It was about 7:30 Monday evening, and Terry Crouse could hear things outside banging in the wind from Hurricane Sandy, as he sat in his second-floor apartment on Howard Avenue, catty-corner from the Building II.
Then a loud crash.
He ran upstairs to check, while fiancee, Katie Isett, ran down and outside.
Mirror photo by J.D. Cavrich
A spruce tree fell on the home and truck of Scott Robinson on Washington Avenue after Monday night’s storm.
Isett found the problem:
Bricks from the side wall of their building were strewn all over the adjacent parking lot.
She yelled - some things "you can't print" - that they had to get out and the building was falling down.

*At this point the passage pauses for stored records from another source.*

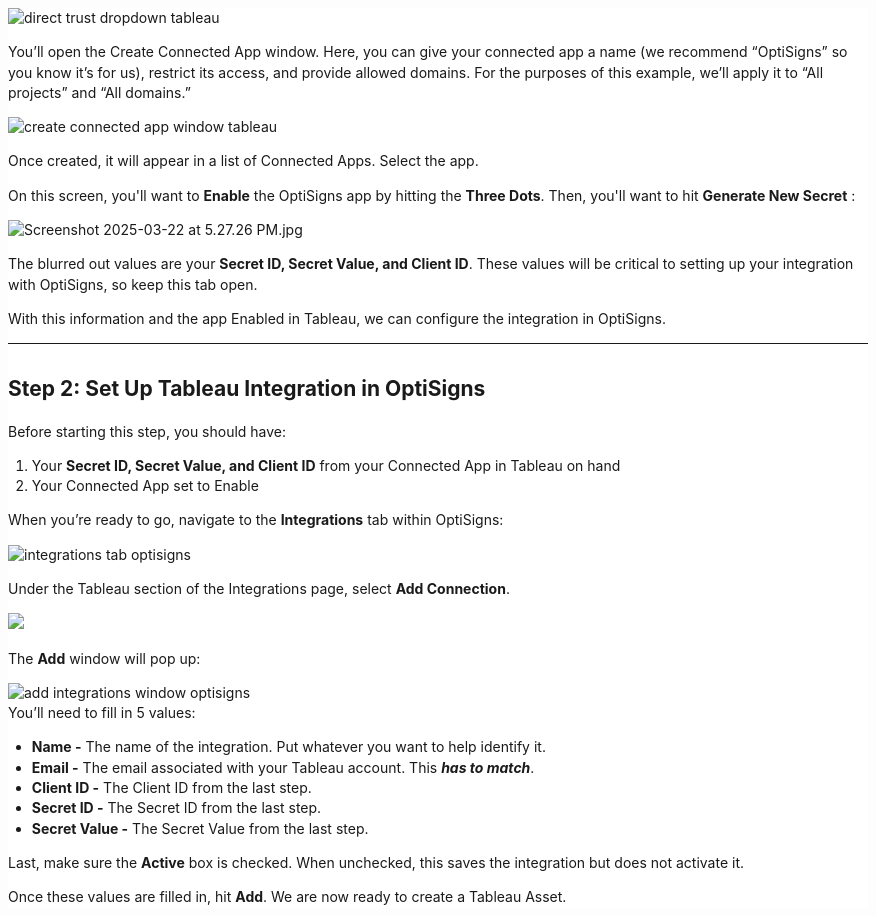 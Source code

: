 ![direct trust dropdown tableau](https://support.optisigns.com/hc/article_attachments/39250613922451)

You’ll open the Create Connected App window. Here, you can give your connected app a name (we recommend “OptiSigns” so you know it’s for us), restrict its access, and provide allowed domains. For the purposes of this example, we’ll apply it to “All projects” and “All domains.”

![create connected app window tableau](https://support.optisigns.com/hc/article_attachments/39250613923987)

Once created, it will appear in a list of Connected Apps. Select the app.

On this screen, you'll want to **Enable** the OptiSigns app by hitting the **Three Dots**. Then, you'll want to hit **Generate New Secret** :

![Screenshot 2025-03-22 at 5.27.26 PM.jpg](https://support.optisigns.com/hc/article_attachments/39672709375507)

The blurred out values are your **Secret ID, Secret Value, and Client ID**. These values will be critical to setting up your integration with OptiSigns, so keep this tab open.

With this information and the app Enabled in Tableau, we can configure the integration in OptiSigns.

* * *

## Step 2: Set Up Tableau Integration in OptiSigns

Before starting this step, you should have:

  1. Your **Secret ID, Secret Value, and Client ID** from your Connected App in Tableau on hand
  2. Your Connected App set to Enable



When you’re ready to go, navigate to the **Integrations** tab within OptiSigns:

![integrations tab optisigns](https://support.optisigns.com/hc/article_attachments/39250660697107)

Under the Tableau section of the Integrations page, select **Add Connection**.

![](https://support.optisigns.com/hc/article_attachments/39597853563283)

The **Add** window will pop up:

![add integrations window optisigns](https://support.optisigns.com/hc/article_attachments/39250613933203)  
You’ll need to fill in 5 values:

  * **Name -** The name of the integration. Put whatever you want to help identify it.
  * **Email -** The email associated with your Tableau account. This **_has to match_**.
  * **Client ID -** The Client ID from the last step.
  * **Secret ID -** The Secret ID from the last step.
  * **Secret Value -** The Secret Value from the last step.



Last, make sure the **Active** box is checked. When unchecked, this saves the integration but does not activate it.

Once these values are filled in, hit **Add**. We are now ready to create a Tableau Asset.
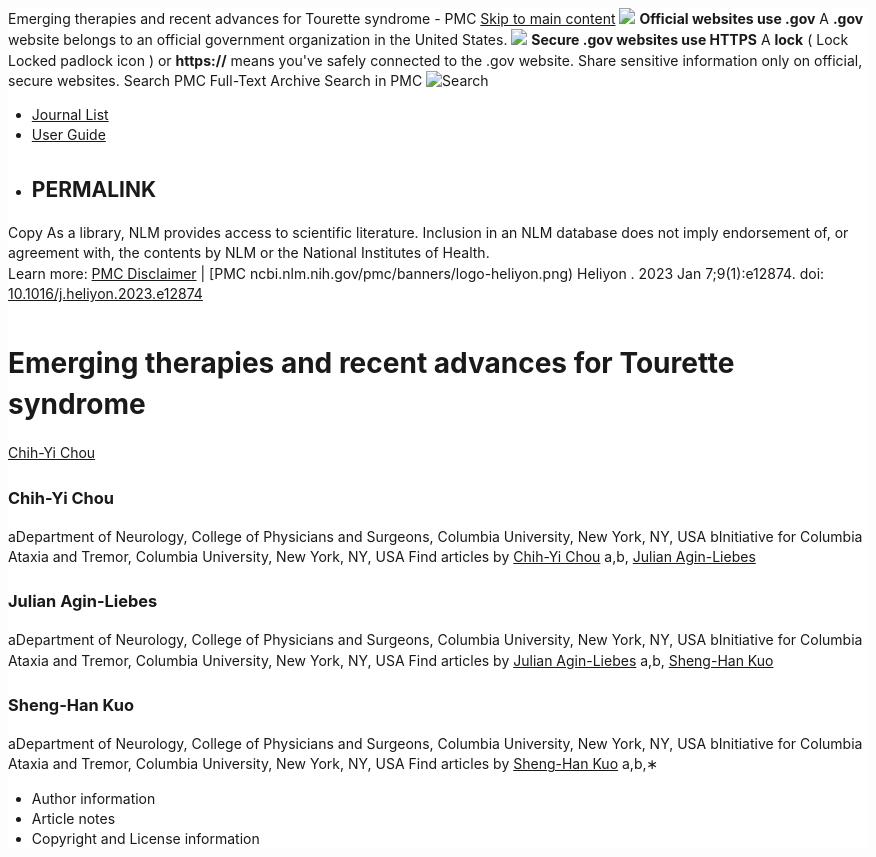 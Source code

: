 
Emerging therapies and recent advances for Tourette syndrome - PMC
[Skip to main content](#main-content)
![](/static/img/icon-dot-gov.svg)
**Official websites use .gov**
A
**.gov** website belongs to an official
government organization in the United States.
![](/static/img/icon-https.svg)
**Secure .gov websites use HTTPS**
A **lock** (
Lock
Locked padlock icon
) or **https://** means you've safely
connected to the .gov website. Share sensitive
information only on official, secure websites.
Search PMC Full-Text Archive
Search in PMC
![Search](/static/img/usa-icons-bg/search--white.svg)
* [Journal List](/journals/)
* [User Guide](/about/userguide/)
* ## PERMALINK
Copy
As a library, NLM provides access to scientific literature. Inclusion in an NLM database does not imply endorsement of, or agreement with,
the contents by NLM or the National Institutes of Health.  
Learn more:
[PMC Disclaimer](/about/disclaimer/)
|
[PMC ncbi.nlm.nih.gov/pmc/banners/logo-heliyon.png)
Heliyon
. 2023 Jan 7;9(1):e12874. doi: [10.1016/j.heliyon.2023.e12874](https://doi.org/10.1016/j.heliyon.2023.e12874)
# Emerging therapies and recent advances for Tourette syndrome
[Chih-Yi Chou](https://pubmed.ncbi.nlm.nih.gov/?term=%22Chou%20CY%22%5BAuthor%5D)
### Chih-Yi Chou
aDepartment of Neurology, College of Physicians and Surgeons, Columbia University, New York, NY, USA
bInitiative for Columbia Ataxia and Tremor, Columbia University, New York, NY, USA
Find articles by [Chih-Yi Chou](https://pubmed.ncbi.nlm.nih.gov/?term=%22Chou%20CY%22%5BAuthor%5D)
a,b, [Julian Agin-Liebes](https://pubmed.ncbi.nlm.nih.gov/?term=%22Agin-Liebes%20J%22%5BAuthor%5D)
### Julian Agin-Liebes
aDepartment of Neurology, College of Physicians and Surgeons, Columbia University, New York, NY, USA
bInitiative for Columbia Ataxia and Tremor, Columbia University, New York, NY, USA
Find articles by [Julian Agin-Liebes](https://pubmed.ncbi.nlm.nih.gov/?term=%22Agin-Liebes%20J%22%5BAuthor%5D)
a,b, [Sheng-Han Kuo](https://pubmed.ncbi.nlm.nih.gov/?term=%22Kuo%20SH%22%5BAuthor%5D)
### Sheng-Han Kuo
aDepartment of Neurology, College of Physicians and Surgeons, Columbia University, New York, NY, USA
bInitiative for Columbia Ataxia and Tremor, Columbia University, New York, NY, USA
Find articles by [Sheng-Han Kuo](https://pubmed.ncbi.nlm.nih.gov/?term=%22Kuo%20SH%22%5BAuthor%5D)
a,b,∗
* Author information
* Article notes
* Copyright and License information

They collected their young son and some items and went to a friend's house in Tyrone to spend the night.
Tuesday morning, they returned in daylight to find that the downstairs tenant had stayed all night, that the bricks loosened by the rain and wind were just the casing and that the building wasn't falling down.
So they were back inside Tuesday to tell the tale and to explain how it had seemed worse than it really was in the chaos of Monday night, with the wind howling, rain slashing down and Hurricane Sandy in all the news.
Sandy was terrible elsewhere and bad enough here - but not as devastating as people feared.
The storm stripped parts of three brick facades - including the one on the Crouse-Isett apartment building - tore roofing materials off other buildings and uprooted or broke off numerous trees, downing wires and leaving 6,700 customers in the city without power at one point around 2 a.m. Tuesday.